Ces chasseurs de longue portée, qui peuvent transporter des armes nucléaires, ont aussi été remarqués par des F-22 américains situés à l'extérieur de l'Alaska, a affirmé la porte-parole du Commandement de la défense aérospatiale de l'Amérique du Nord (NORAD), Jennifer Stadnyk.

Cette dernière a par ailleurs indiqué que les bombardiers russes n'avaient jamais violé l'espace aérien américain ou canadien, ajoutant que ceux qui les dirigeaient ont agi « professionnellement » et de façon sécuritaire avant de retourner dans leur base aérienne d'origine.

Il faut remonter à décembre 2014 pour trouver le dernier incident du genre.

C'est la quatrième fois cette semaine que des avions russes sont observés près de l'espace aérien nord-américain, selon Mme Stadnyk.

Le NORAD avait par ailleurs déployé des F-22 lundi pour traquer des bombardiers qui volaient près de l'Alaska

Mardi, deux TU-95 avaient été localisés près de l'espace aérien de l'Alaska et mercredi, deux avions de patrouille maritime IL-38 ont été aperçus. Dans tous les cas, le NORAD avait décidé de ne pas s'interposer contre les chasseurs.

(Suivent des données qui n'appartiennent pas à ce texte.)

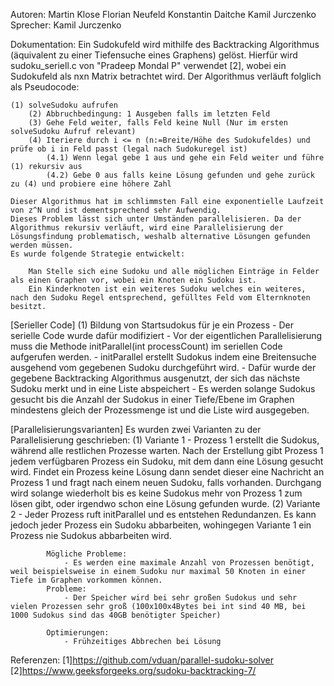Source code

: Autoren:
	Martin Klose
	Florian Neufeld
	Konstantin Daitche
	Kamil Jurczenko
Sprecher:
    Kamil Jurczenko 


Dokumentation:
	Ein Sudokufeld wird mithilfe des Backtracking Algorithmus (äquivalent zu einer Tiefensuche eines Graphens) gelöst. Hierfür wird sudoku_seriell.c von "Pradeep Mondal P" verwendet [2], wobei ein Sudokufeld als nxn Matrix betrachtet wird.
	Der Algorithmus verläuft folglich als Pseudocode:
	
	(1) solveSudoku aufrufen
		(2) Abbruchbedingung: 1 Ausgeben falls im letzten Feld 
		(3) Gehe Feld weiter, falls Feld keine Null (Nur im ersten solveSudoku Aufruf relevant)
		(4) Iteriere durch i <= n (n:=Breite/Höhe des Sudokufeldes) und prüfe ob i in Feld passt (legal nach Sudokuregel ist)
			(4.1) Wenn legal gebe 1 aus und gehe ein Feld weiter und führe (1) rekursiv aus
			(4.2) Gebe 0 aus falls keine Lösung gefunden und gehe zurück zu (4) und probiere eine höhere Zahl
	
	Dieser Algorithmus hat im schlimmsten Fall eine exponentielle Laufzeit von z^N und ist dementsprechend sehr Aufwendig.
	Dieses Problem lässt sich unter Umständen parallelisieren. Da der Algorithmus rekursiv verläuft, wird eine Parallelisierung der Lösungsfindung problematisch, weshalb alternative Lösungen gefunden werden müssen.
	Es wurde folgende Strategie entwickelt:
		
		Man Stelle sich eine Sudoku und alle möglichen Einträge in Felder als einen Graphen vor, wobei ein Knoten ein Sudoku ist. 
		Ein	Kinderknoten ist ein weiteres Sudoku welches ein weiteres, nach den Sudoku Regel entsprechend, gefülltes Feld vom Elternknoten besitzt.
		
[Serieller Code]		(1) Bildung von Startsudokus für je ein Prozess 
						- Der serielle Code wurde dafür modifiziert
							- Vor der eigentlichen Parallelisierung muss die Methode initParallel(int processCount) im seriellen Code aufgerufen werden.
								- initParallel erstellt Sudokus indem eine Breitensuche ausgehend vom gegebenen Sudoku durchgeführt wird.
									- Dafür wurde der gegebene Backtracking Algorithmus ausgenutzt, der sich das nächste Sudoku merkt und in eine Liste abspeichert
										- Es werden solange Sudokus gesucht bis die Anzahl der Sudokus in einer Tiefe/Ebene im Graphen mindestens gleich der Prozessmenge ist und die Liste wird ausgegeben.
								
[Parallelisierungsvarianten]	Es wurden zwei Varianten zu der Parallelisierung geschrieben:
								(1) Variante 1
									- Prozess 1 erstellt die Sudokus, während alle restlichen Prozesse warten. Nach der Erstellung gibt Prozess 1 jedem verfügbaren Prozess ein Sudoku, mit dem dann eine Lösung gesucht wird.
									  Findet ein Prozess keine Lösung dann sendet dieser eine Nachricht an Prozess 1 und fragt nach einem neuen Sudoku, falls vorhanden.
									  Durchgang wird solange wiederholt bis es keine Sudokus mehr von Prozess 1 zum lösen gibt, oder irgendwo schon eine Lösung gefunden wurde.
								(2) Variante 2
									- Jeder Prozess ruft initParallel und es entstehen Redundanzen. 
									  Es kann jedoch jeder Prozess ein Sudoku abbarbeiten, wohingegen Variante 1 ein Prozess nie Sudokus abbarbeiten wird.
									  
				
			Mögliche Probleme: 
				- Es werden eine maximale Anzahl von Prozessen benötigt, weil beispielsweise in einem Sudoku nur maximal 50 Knoten in einer Tiefe im Graphen vorkommen können.
			Probleme:
				- Der Speicher wird bei sehr großen Sudokus und sehr vielen Prozessen sehr groß (100x100x4Bytes bei int sind 40 MB, bei 1000 Sudokus sind das 40GB benötigter Speicher)
			
			Optimierungen:
				- Frühzeitiges Abbrechen bei Lösung
		
		


Referenzen:
[1]https://github.com/vduan/parallel-sudoku-solver
[2]https://www.geeksforgeeks.org/sudoku-backtracking-7/
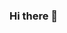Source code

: ### Hi there 👋

<!--
**rithvik-709/rithvik-709** is a ✨ _special_ ✨ repository because its `README.md` (this file) appears on your GitHub profile.

Hi! My name is Rithvik Thummalapenta. I am a student with an interest in AI and this is my Github repository
It contains all the Python code that I have written till now. 
About me:
Email: rithvik.thummalapenta@gmail.com
Pronouns: He/him
Learning about: AI and the different paths in it. Also looking at how AI can solve real-world problems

« Nous n'avons pas vu un tel niveau d'activité depuis juillet 2015 », a dit Mme Stadnyk, précisant toutefois qu'une telle situation n'est pas sans précédent.

De tels bombardiers russes étaient aperçus couramment dans l'extrême nord entre 2012 et 2014, a ajouté la porte-parole.

L'intensification des activités militaires russes survient alors que les tensions sont vives entre Moscou et l'Occident, notamment sur l'appui du gouvernement russe au régime de Bachar el-Assad en Syrie.